What standard does the audit of Even Hotels' consolidated financial statements adhere to?
Even_Hotels Franchise · 2025 FDDAnswer from 2025 FDD Document
We conducted our audit in accordance with auditing standards generally accepted in the United States of America (US GAAS). Our responsibilities under those standards are further described in the Auditors' Responsibilities for the Audit of the Consolidated Financial Statements section of our report. We are required to be independent of the Company and to meet our other ethical responsibilities, in accordance with the relevant ethical requirements relating to our audit. We believe that the audit evidence we have obtained is sufficient and appropriate to provide a basis for our audit opinion.
Source: Item 23 — RECEIPTS (FDD pages 99–438)
What This Means (2025 FDD)
According to Even Hotels' 2025 Franchise Disclosure Document, the audit of Six Continents Hotels, Inc., which includes Even Hotels, was conducted following auditing standards generally accepted in the United States of America (US GAAS).

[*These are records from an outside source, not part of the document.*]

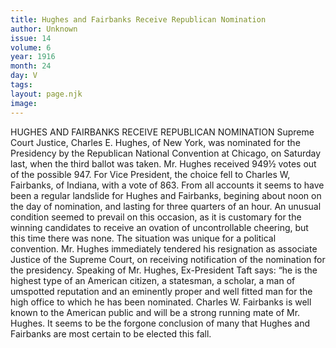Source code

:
 ```yaml
---
title: Hughes and Fairbanks Receive Republican Nomination
author: Unknown
issue: 14
volume: 6
year: 1916
month: 24
day: V
tags:
layout: page.njk
image:
---
```

HUGHES AND FAIRBANKS RECEIVE REPUBLICAN NOMINATION      Supreme Court Justice, Charles E. Hughes, of New York, was nominated for the Presidency by the Republican National Convention at Chicago, on Saturday last, when the third ballot was taken. Mr. Hughes received 949½ votes out of the possible 947.      For Vice President, the choice fell to Charles W, Fairbanks, of Indiana, with a vote of 863.      From all accounts it seems to have been a regular landslide for Hughes and Fairbanks, begining about noon on the day of nomination, and lasting for three quarters of an hour.      An unusual condition seemed to prevail on this occasion, as it is customary for the winning candidates to receive an ovation of uncontrollable cheering, but this time there was none. The situation was unique for a political convention.       Mr. Hughes immediately tendered his resignation as associate Justice of the Supreme Court, on receiving notification of the nomination for the presidency.      Speaking of Mr. Hughes, Ex-President Taft says: “he is the highest type of an American citizen, a statesman, a scholar, a man of umspotted reputation and an eminently proper and well fitted man for the high office to which he has been nominated.       Charles W. Fairbanks is well known to the American public and will be a strong running mate of Mr. Hughes. It seems to be the forgone conclusion of many that Hughes and Fairbanks are most certain to be elected this fall.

This means that the independent auditors followed a consistent and recognized set of guidelines and procedures when examining the company's financial statements.
The auditors' responsibilities under US GAAS include obtaining reasonable assurance that the financial statements are free from material misstatement, whether due to fraud or error. They exercise professional judgment, assess risks, examine evidence on a test basis, and evaluate the appropriateness of accounting policies and the reasonableness of management's estimates. The goal is to provide an opinion on whether the financial statements present fairly the company's financial position and results of operations.
For a prospective Even Hotels franchisee, this indicates that the financial statements have been reviewed by an independent party using established and trusted standards. While it doesn't guarantee the complete absence of errors or fraud, it does provide a level of confidence that the financial information is presented fairly and in accordance with generally accepted accounting principles. This is a common practice in franchising, as audited financial statements offer greater transparency and reliability for potential investors.